It’s not easy, but they’re using HokieSpeed to build tools for designing and
compiling software so that it can be tweaked to run fast on these systems.
They’ve also built what they call an “automated runtime system,” which works
with the supercomputer’s operating system to speed things up even further."

I think the 'supercomputing for the masses' part comes from the fact that the
peak performance of a relatively low-cost GPU is large compared to a CPU, but
actually taking advantage of that performance is still difficult. They're
aiming to change that with improved software development tools.

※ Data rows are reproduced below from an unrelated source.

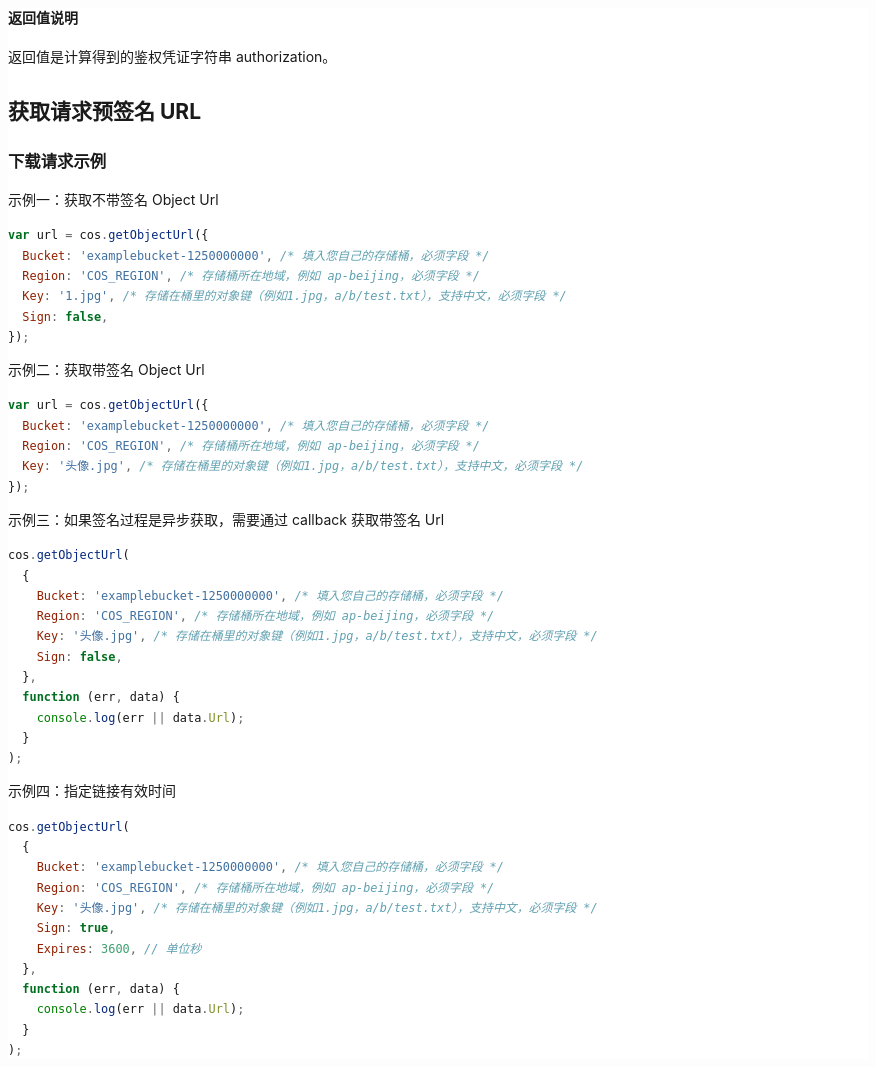 #### 返回值说明

返回值是计算得到的鉴权凭证字符串 authorization。

## 获取请求预签名 URL

### 下载请求示例

示例一：获取不带签名 Object Url

[//]: # (.cssg-snippet-get-presign-download-url-nosign)

```js
var url = cos.getObjectUrl({
  Bucket: 'examplebucket-1250000000', /* 填入您自己的存储桶，必须字段 */
  Region: 'COS_REGION', /* 存储桶所在地域，例如 ap-beijing，必须字段 */
  Key: '1.jpg', /* 存储在桶里的对象键（例如1.jpg，a/b/test.txt），支持中文，必须字段 */
  Sign: false,
});
```

示例二：获取带签名 Object Url

[//]: # (.cssg-snippet-get-presign-download-url)

```js
var url = cos.getObjectUrl({
  Bucket: 'examplebucket-1250000000', /* 填入您自己的存储桶，必须字段 */
  Region: 'COS_REGION', /* 存储桶所在地域，例如 ap-beijing，必须字段 */
  Key: '头像.jpg', /* 存储在桶里的对象键（例如1.jpg，a/b/test.txt），支持中文，必须字段 */
});
```

示例三：如果签名过程是异步获取，需要通过 callback 获取带签名 Url

[//]: # (.cssg-snippet-get-presign-download-url-callback)

```js
cos.getObjectUrl(
  {
    Bucket: 'examplebucket-1250000000', /* 填入您自己的存储桶，必须字段 */
    Region: 'COS_REGION', /* 存储桶所在地域，例如 ap-beijing，必须字段 */
    Key: '头像.jpg', /* 存储在桶里的对象键（例如1.jpg，a/b/test.txt），支持中文，必须字段 */
    Sign: false,
  },
  function (err, data) {
    console.log(err || data.Url);
  }
);
```

示例四：指定链接有效时间

[//]: # (.cssg-snippet-get-presign-download-url-expiration)

```js
cos.getObjectUrl(
  {
    Bucket: 'examplebucket-1250000000', /* 填入您自己的存储桶，必须字段 */
    Region: 'COS_REGION', /* 存储桶所在地域，例如 ap-beijing，必须字段 */
    Key: '头像.jpg', /* 存储在桶里的对象键（例如1.jpg，a/b/test.txt），支持中文，必须字段 */
    Sign: true,
    Expires: 3600, // 单位秒
  },
  function (err, data) {
    console.log(err || data.Url);
  }
);
```


[//]: # (.cssg-snippet-get-authorization)
[//]: # (.cssg-snippet-get-presign-download-url-then-fetch)
[//]: # (.cssg-snippet-get-obejct-url-with-params)
[//]: # (.cssg-snippet-get-presign-upload-url)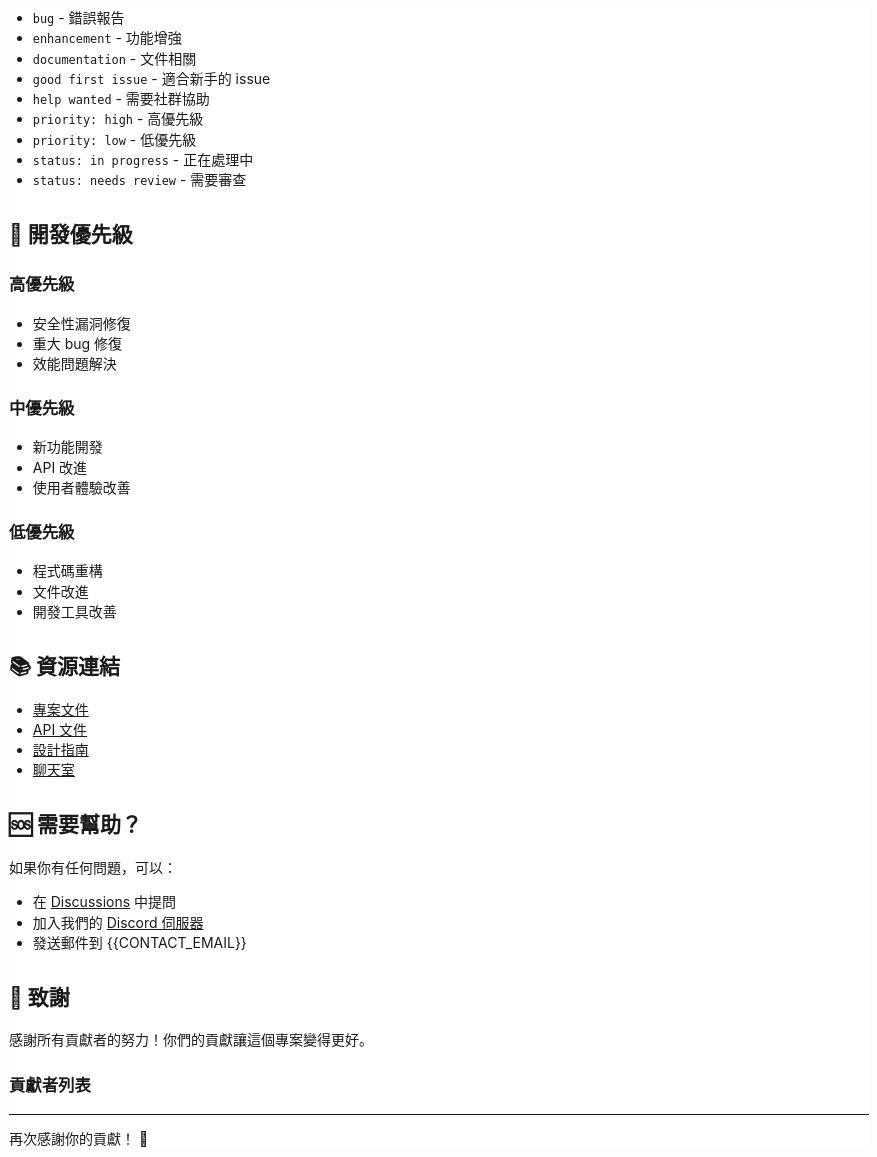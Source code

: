- `bug` - 錯誤報告
- `enhancement` - 功能增強
- `documentation` - 文件相關
- `good first issue` - 適合新手的 issue
- `help wanted` - 需要社群協助
- `priority: high` - 高優先級
- `priority: low` - 低優先級
- `status: in progress` - 正在處理中
- `status: needs review` - 需要審查

## 🎯 開發優先級

### 高優先級
- 安全性漏洞修復
- 重大 bug 修復
- 效能問題解決

### 中優先級
- 新功能開發
- API 改進
- 使用者體驗改善

### 低優先級
- 程式碼重構
- 文件改進
- 開發工具改善

## 📚 資源連結

- [專案文件]({{GITHUB_REPO_URL}}/wiki)
- [API 文件]({{API_DOCS_URL}})
- [設計指南]({{DESIGN_GUIDE_URL}})
- [聊天室]({{CHAT_ROOM_URL}})

## 🆘 需要幫助？

如果你有任何問題，可以：
- 在 [Discussions]({{GITHUB_REPO_URL}}/discussions) 中提問
- 加入我們的 [Discord 伺服器]({{DISCORD_URL}})
- 發送郵件到 {{CONTACT_EMAIL}}

## 🙏 致謝

感謝所有貢獻者的努力！你們的貢獻讓這個專案變得更好。

### 貢獻者列表


---

再次感謝你的貢獻！ 🎉
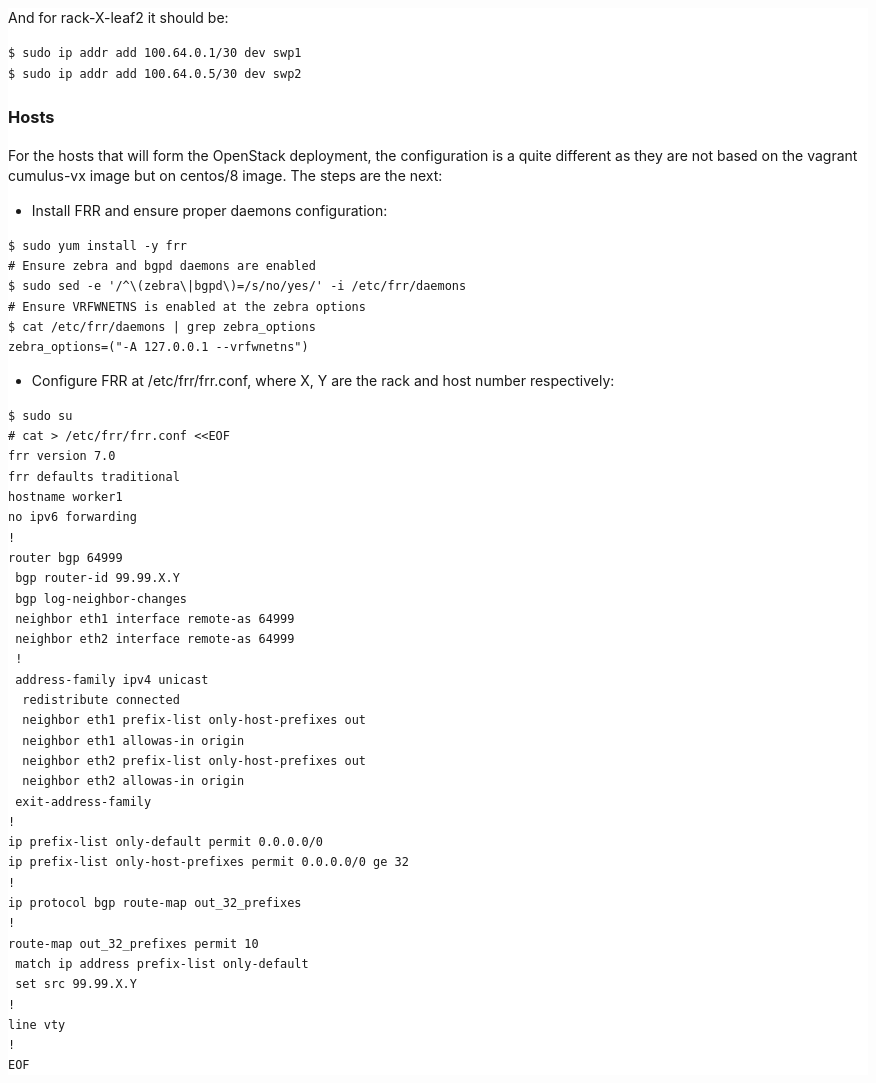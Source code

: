 And for rack-X-leaf2 it should be:

```
$ sudo ip addr add 100.64.0.1/30 dev swp1
$ sudo ip addr add 100.64.0.5/30 dev swp2
```

### Hosts

For the hosts that will form the OpenStack deployment, the configuration is a quite different as they are not based on the vagrant cumulus-vx image but on centos/8 image. The steps are the next:

- Install FRR and ensure proper daemons configuration:

```
$ sudo yum install -y frr
# Ensure zebra and bgpd daemons are enabled
$ sudo sed -e '/^\(zebra\|bgpd\)=/s/no/yes/' -i /etc/frr/daemons
# Ensure VRFWNETNS is enabled at the zebra options
$ cat /etc/frr/daemons | grep zebra_options
zebra_options=("-A 127.0.0.1 --vrfwnetns") 
```

- Configure FRR at /etc/frr/frr.conf, where X, Y are the rack and host number respectively:

```
$ sudo su 
# cat > /etc/frr/frr.conf <<EOF
frr version 7.0
frr defaults traditional
hostname worker1
no ipv6 forwarding
!
router bgp 64999
 bgp router-id 99.99.X.Y
 bgp log-neighbor-changes
 neighbor eth1 interface remote-as 64999
 neighbor eth2 interface remote-as 64999
 !
 address-family ipv4 unicast
  redistribute connected
  neighbor eth1 prefix-list only-host-prefixes out
  neighbor eth1 allowas-in origin
  neighbor eth2 prefix-list only-host-prefixes out
  neighbor eth2 allowas-in origin
 exit-address-family
!
ip prefix-list only-default permit 0.0.0.0/0
ip prefix-list only-host-prefixes permit 0.0.0.0/0 ge 32
!
ip protocol bgp route-map out_32_prefixes 
!
route-map out_32_prefixes permit 10
 match ip address prefix-list only-default
 set src 99.99.X.Y
!
line vty
!
EOF
```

At least,
that's what I gathered from the article.

Here's a link to research they're doing on GPU computing:
<http://synergy.cs.vt.edu/>

------
Yhippa
From Feng: “The next frontier is to take high-performance computing, in
particular supercomputers such as HokieSpeed, and personalize it for the
masses.”

This is one of my favorite things about technology. As few as five years ago I
was drooling about an Intel C2D chip and looking forward to quad-core chips.
Nowadays that's standard technology in smartphones. I'm amazed by the graphics
performance in the new Asus Transformer Prime with the Tegra 3 chip which has
up to five cores.

The biggest problem with packing more power into smaller spaces is the battery
consumption issue. Maybe there's no silver bullet for that only more efficient
software and hardware usage.